Figure out Substitutions and Competitors’ Pricing

  1. If your product is displacing an existing product or behavior, ask your users: What are they currently using as products, and the price points of those products?   
  2. Next tackle the pain associated with its usage.  How much time does it take to use the product?  (Including: setup time, training, tech support, and customer service calls.)
  3. Are there certain features of the existing products that they cannot live without? (If there are features, then you won’t be able to sell them on your product unless its a completely different value proposition, or your features are better than your competitors.)

I don’t believe you can compete on price, ever. You have to compete on the values you’re offering.  I say this because I’ve lost customers to my competitor and my competitor has lost customers to me.  In both instances it had nothing to do with price, and everything to do with the values we were offering.  Customers who came to us wanted simplicity.  Customer we lost wanted a comprehensive product, that we are still in the process of building, which is fine.  You can fool customers with lower pricing, but you’ll either go out of business if you’re underselling your value proposition or your customers will be unhappy with a low price/low quality product.

How to Set an Anchor

So if you identify that users find your product to be of value then you can put an anchor price.  Here are a few suggestions for how you can come up with an anchor price:

  • Figure out what the ROI of your product is, and how much that is worth to your users.  e.g.
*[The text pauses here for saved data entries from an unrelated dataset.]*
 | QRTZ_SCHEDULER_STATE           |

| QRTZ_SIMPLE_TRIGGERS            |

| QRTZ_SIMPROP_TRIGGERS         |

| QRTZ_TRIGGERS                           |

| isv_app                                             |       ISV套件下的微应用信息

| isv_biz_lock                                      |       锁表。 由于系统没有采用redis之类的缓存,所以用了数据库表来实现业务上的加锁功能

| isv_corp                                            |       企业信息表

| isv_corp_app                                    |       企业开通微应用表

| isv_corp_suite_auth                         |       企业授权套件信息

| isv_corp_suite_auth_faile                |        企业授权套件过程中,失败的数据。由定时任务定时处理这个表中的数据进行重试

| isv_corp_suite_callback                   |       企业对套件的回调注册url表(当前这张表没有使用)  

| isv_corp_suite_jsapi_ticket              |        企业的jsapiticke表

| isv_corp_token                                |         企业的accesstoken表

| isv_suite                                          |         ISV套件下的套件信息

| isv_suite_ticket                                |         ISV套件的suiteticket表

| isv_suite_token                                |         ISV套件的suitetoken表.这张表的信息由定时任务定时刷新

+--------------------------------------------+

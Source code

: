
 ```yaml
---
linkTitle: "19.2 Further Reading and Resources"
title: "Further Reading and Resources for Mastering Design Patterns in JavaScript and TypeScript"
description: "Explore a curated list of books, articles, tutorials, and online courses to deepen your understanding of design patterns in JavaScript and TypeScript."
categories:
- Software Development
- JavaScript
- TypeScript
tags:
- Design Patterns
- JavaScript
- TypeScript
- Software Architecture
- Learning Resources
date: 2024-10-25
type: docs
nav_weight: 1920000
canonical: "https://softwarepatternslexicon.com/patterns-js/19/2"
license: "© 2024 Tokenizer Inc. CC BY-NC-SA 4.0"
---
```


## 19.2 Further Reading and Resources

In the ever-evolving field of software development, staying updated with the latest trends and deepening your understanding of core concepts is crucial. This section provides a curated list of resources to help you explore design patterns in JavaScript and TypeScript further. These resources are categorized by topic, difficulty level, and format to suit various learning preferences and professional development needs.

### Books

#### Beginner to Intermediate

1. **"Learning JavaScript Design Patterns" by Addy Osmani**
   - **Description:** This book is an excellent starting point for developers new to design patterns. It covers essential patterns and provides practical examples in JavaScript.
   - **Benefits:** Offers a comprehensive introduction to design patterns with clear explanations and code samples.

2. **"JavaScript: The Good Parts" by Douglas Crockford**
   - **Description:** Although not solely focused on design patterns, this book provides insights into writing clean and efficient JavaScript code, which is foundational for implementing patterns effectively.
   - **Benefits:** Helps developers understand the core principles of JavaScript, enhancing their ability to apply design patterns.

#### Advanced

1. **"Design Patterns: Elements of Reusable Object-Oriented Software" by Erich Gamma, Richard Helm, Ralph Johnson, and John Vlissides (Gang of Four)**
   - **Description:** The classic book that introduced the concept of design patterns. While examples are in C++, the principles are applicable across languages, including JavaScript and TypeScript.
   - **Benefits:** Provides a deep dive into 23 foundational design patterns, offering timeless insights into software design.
Are you delivering new customers to them, or helping them save an existing one?  What is that customer worth to them?  Are you saving them time?  What is their time worth to them?  Or are you offering them an experience (e.g. entertainment value)?
  • Figure out their price point sensitivity based on their persona.  Are they someone who cares about luxury and convenience?  Or are they really sticklers about a budget?

For these two you should be able to figure out a range of pricing.  One thing I will note about placing an anchor is that if you do ever want to change it you’ll have to deal with  magnitude.  For example, increasing a $30 product by $5 is feasible, but trying to increase it by $30 will be seen as doubling.  Same thing with a $120 product, increasing it by $25 to $50 is doable, but when you hit $200 once again its seen as doubling.

Finally, don’t wait too long to enforce pricing.  What you don’t want is for people to get used to your product, and then start to poke holes in it once you do introduce pricing.  Get them to tell you what value they see it in from day 1.  If there isn’t enough value, then either you’ll need to find a new base of customers or build more value into the product.

Just like I tell the yogis I do business with, you’re in business to exchange values, not to give them away.  So don’t be afraid to set a price, and change it periodically, after all it’s not set in stone!